- PROVIDED RECORDS:
--- START ---

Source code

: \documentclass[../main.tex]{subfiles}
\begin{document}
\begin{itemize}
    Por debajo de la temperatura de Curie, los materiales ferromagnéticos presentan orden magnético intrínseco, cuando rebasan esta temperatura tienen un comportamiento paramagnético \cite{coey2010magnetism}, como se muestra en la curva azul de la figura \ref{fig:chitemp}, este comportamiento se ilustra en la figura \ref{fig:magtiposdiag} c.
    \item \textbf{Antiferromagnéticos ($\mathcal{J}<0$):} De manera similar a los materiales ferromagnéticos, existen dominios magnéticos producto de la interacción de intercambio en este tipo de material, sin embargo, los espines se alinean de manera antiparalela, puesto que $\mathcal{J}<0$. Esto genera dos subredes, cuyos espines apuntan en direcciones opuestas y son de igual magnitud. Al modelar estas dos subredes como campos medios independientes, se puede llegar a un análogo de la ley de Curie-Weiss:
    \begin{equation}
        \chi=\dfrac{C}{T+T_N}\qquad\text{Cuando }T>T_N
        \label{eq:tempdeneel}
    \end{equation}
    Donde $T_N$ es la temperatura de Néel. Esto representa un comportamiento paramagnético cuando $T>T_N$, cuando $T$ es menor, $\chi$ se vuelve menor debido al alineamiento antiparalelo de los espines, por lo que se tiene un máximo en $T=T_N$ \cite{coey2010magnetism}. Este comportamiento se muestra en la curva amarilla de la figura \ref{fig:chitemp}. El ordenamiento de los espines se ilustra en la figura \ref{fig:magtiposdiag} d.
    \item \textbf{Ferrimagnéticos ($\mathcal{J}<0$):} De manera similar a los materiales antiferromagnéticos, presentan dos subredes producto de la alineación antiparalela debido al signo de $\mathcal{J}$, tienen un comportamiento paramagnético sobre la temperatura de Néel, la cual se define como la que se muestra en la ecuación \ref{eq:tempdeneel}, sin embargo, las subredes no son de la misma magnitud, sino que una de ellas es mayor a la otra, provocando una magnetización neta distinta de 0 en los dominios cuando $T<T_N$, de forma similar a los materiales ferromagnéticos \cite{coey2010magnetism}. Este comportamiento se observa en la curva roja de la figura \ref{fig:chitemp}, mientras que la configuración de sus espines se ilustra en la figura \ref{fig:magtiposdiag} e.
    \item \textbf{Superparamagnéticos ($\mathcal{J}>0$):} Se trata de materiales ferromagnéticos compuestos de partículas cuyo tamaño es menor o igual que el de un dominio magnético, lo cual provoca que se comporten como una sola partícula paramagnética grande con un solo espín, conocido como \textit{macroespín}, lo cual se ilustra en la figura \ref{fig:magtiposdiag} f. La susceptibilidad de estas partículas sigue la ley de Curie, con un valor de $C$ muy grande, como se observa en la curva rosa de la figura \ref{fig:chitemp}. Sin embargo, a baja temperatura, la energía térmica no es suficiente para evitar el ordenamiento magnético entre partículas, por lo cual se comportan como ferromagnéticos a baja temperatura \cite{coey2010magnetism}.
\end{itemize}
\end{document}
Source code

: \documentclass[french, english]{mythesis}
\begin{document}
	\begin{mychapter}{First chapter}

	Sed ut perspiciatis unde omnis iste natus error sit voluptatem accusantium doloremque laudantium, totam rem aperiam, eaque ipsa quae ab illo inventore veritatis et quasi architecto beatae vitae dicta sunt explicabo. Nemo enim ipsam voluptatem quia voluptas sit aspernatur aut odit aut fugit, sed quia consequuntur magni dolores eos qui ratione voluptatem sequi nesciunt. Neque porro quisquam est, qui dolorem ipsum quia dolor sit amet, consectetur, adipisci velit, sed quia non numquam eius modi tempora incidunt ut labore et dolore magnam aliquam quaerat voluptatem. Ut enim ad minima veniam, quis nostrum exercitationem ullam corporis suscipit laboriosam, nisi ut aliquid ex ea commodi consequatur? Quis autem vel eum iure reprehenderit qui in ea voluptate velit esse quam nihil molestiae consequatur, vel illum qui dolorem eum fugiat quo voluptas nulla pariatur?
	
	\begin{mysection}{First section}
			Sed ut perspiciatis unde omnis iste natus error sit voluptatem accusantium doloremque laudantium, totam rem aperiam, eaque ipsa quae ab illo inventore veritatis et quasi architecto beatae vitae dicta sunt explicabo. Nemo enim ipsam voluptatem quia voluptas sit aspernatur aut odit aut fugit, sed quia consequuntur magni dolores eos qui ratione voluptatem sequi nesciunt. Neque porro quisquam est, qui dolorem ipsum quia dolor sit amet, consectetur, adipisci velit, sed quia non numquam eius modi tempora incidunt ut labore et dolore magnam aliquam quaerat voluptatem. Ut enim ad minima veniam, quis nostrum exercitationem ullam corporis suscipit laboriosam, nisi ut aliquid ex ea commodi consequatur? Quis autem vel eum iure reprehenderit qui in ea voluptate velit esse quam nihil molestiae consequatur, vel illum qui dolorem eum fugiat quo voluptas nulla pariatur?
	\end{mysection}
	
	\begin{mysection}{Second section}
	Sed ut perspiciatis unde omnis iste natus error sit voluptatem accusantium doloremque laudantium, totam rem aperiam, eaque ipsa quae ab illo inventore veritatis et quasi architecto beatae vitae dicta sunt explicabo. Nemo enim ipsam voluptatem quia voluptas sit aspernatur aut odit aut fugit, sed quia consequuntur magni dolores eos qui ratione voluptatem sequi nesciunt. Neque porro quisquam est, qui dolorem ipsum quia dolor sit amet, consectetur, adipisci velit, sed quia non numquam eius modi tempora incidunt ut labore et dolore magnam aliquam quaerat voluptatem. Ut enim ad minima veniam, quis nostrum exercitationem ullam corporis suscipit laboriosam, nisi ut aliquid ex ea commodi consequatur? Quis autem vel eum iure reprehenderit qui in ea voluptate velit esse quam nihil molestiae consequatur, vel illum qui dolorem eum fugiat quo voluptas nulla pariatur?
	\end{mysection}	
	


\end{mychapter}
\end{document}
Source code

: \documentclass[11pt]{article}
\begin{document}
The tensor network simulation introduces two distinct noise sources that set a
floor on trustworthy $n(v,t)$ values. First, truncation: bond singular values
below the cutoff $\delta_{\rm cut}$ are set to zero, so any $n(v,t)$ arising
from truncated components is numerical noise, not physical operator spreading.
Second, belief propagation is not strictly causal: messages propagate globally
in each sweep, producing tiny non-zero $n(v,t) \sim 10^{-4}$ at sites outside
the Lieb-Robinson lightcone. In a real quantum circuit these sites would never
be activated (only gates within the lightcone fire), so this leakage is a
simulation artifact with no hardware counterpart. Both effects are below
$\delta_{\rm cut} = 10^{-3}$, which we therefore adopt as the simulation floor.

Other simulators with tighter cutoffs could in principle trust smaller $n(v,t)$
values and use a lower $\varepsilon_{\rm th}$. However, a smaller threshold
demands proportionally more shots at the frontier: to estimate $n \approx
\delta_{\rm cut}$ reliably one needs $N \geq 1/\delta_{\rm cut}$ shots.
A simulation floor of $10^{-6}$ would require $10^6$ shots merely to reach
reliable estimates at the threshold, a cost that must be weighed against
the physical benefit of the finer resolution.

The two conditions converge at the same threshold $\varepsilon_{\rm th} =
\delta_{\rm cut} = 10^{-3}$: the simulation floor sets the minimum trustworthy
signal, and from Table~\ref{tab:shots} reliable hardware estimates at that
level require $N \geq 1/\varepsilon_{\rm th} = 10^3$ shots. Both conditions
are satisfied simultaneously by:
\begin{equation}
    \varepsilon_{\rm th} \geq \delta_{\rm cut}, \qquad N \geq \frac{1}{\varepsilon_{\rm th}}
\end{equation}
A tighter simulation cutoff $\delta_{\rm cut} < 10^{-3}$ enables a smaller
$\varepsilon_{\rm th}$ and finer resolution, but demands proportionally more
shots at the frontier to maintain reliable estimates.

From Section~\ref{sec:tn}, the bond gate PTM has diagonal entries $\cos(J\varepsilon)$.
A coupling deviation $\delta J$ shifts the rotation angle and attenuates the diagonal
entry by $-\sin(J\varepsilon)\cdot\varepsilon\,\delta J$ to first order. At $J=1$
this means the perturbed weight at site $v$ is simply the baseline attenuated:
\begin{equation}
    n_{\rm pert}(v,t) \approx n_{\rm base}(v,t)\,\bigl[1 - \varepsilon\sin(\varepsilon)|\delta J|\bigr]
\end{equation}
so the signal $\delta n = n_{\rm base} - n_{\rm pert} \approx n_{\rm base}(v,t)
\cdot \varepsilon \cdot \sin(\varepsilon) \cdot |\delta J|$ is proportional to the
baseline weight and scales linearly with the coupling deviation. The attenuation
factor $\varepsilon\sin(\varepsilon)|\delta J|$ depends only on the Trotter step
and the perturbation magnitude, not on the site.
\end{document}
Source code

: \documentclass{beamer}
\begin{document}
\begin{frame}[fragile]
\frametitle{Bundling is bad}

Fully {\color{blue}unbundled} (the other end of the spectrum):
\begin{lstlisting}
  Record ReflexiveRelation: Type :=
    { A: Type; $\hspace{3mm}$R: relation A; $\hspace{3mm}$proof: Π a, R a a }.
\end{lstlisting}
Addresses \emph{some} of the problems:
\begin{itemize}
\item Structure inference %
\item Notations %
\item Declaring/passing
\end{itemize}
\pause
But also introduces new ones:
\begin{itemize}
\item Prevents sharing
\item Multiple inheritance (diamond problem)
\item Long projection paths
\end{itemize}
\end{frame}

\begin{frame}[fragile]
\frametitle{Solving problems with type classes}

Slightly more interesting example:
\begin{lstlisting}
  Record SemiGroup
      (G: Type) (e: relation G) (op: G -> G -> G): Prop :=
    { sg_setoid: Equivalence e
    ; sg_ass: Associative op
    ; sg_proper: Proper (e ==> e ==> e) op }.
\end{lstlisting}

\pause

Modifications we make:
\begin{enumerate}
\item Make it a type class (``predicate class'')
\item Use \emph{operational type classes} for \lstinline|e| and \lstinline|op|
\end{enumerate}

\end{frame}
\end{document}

--- END ---

- EXERCISE DESCRIPTION:
From the line with "sg_ass: Associative op" to the final line of the entries above, return every line exactly as written.

- SOLUTION TO THE PROBLEM:
    ; sg_ass: Associative op
    ; sg_proper: Proper (e ==> e ==> e) op }.
\end{lstlisting}

\pause

Modifications we make:
\begin{enumerate}
\item Make it a type class (``predicate class'')
\item Use \emph{operational type classes} for \lstinline|e| and \lstinline|op|
\end{enumerate}

\end{frame}
\end{document}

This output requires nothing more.